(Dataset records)
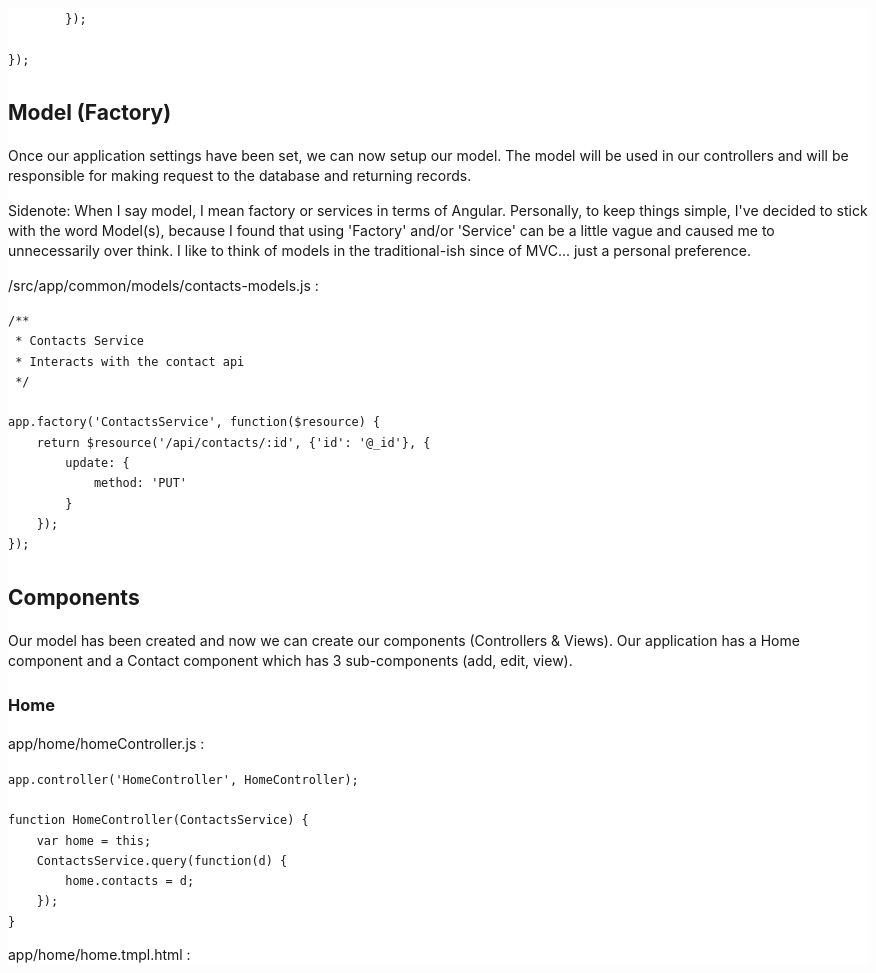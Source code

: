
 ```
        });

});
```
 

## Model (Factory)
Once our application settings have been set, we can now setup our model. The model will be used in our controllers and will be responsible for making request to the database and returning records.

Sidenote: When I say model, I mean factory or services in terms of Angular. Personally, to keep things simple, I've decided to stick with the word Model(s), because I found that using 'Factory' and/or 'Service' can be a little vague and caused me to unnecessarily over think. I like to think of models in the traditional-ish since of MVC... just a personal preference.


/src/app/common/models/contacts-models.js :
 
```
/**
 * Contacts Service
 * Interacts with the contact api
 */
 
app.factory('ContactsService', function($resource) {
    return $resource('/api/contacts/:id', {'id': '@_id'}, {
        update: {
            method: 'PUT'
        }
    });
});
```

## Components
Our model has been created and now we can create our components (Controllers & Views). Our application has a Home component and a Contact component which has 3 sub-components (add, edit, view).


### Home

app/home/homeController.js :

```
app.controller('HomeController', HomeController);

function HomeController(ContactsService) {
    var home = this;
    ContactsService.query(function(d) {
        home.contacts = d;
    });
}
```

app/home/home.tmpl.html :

---

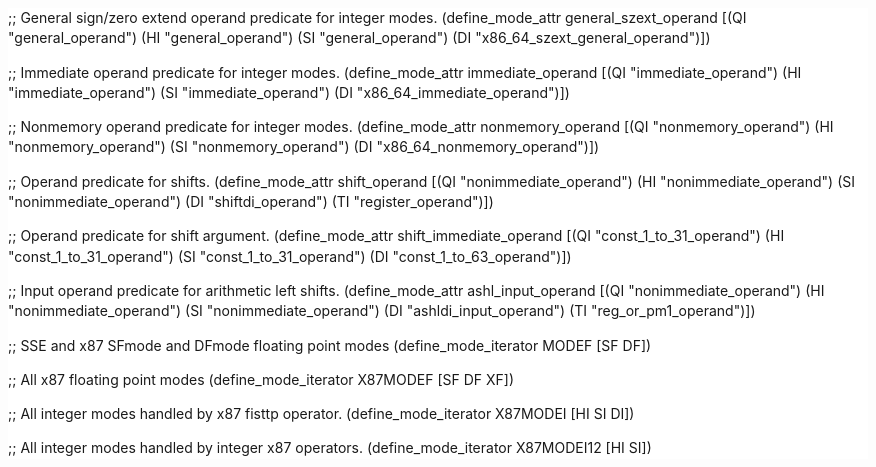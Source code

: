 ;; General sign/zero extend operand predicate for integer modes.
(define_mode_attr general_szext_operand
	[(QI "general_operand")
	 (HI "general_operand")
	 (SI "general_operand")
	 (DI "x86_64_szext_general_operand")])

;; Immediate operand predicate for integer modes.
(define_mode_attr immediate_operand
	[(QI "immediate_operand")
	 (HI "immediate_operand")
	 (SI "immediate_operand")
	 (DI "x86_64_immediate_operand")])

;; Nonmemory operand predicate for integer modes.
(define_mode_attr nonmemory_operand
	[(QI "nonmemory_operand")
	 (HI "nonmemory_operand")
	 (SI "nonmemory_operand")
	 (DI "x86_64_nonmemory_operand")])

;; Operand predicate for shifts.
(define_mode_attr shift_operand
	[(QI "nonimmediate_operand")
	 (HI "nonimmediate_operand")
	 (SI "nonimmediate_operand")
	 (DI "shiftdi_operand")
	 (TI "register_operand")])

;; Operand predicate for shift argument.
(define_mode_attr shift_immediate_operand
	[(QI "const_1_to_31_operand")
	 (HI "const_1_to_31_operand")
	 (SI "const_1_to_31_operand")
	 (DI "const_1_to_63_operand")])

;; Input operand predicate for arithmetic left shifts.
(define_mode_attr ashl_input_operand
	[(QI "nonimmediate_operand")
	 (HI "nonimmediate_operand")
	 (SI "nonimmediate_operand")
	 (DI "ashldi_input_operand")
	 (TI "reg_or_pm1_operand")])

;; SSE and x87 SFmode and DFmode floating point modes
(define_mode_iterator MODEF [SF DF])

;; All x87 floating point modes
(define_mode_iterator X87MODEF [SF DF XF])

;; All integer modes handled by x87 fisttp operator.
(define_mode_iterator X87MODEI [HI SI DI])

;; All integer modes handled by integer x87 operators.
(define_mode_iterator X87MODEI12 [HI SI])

...

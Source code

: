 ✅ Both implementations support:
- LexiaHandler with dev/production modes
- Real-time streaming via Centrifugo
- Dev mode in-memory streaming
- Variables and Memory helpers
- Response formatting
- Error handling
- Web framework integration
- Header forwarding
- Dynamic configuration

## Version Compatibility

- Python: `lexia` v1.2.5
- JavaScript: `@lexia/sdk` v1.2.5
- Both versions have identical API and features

* **REQUIRED WORK**
All lines above from the one with "(define_mode_attr ashl_input_operand" to the one with "x87 fisttp operator.", inclusive, should be copied exactly, and no other lines.

* **TASK RESULT**
(define_mode_attr ashl_input_operand
	[(QI "nonimmediate_operand")
	 (HI "nonimmediate_operand")
	 (SI "nonimmediate_operand")
	 (DI "ashldi_input_operand")
	 (TI "reg_or_pm1_operand")])

;; SSE and x87 SFmode and DFmode floating point modes
(define_mode_iterator MODEF [SF DF])

;; All x87 floating point modes
(define_mode_iterator X87MODEF [SF DF XF])

;; All integer modes handled by x87 fisttp operator.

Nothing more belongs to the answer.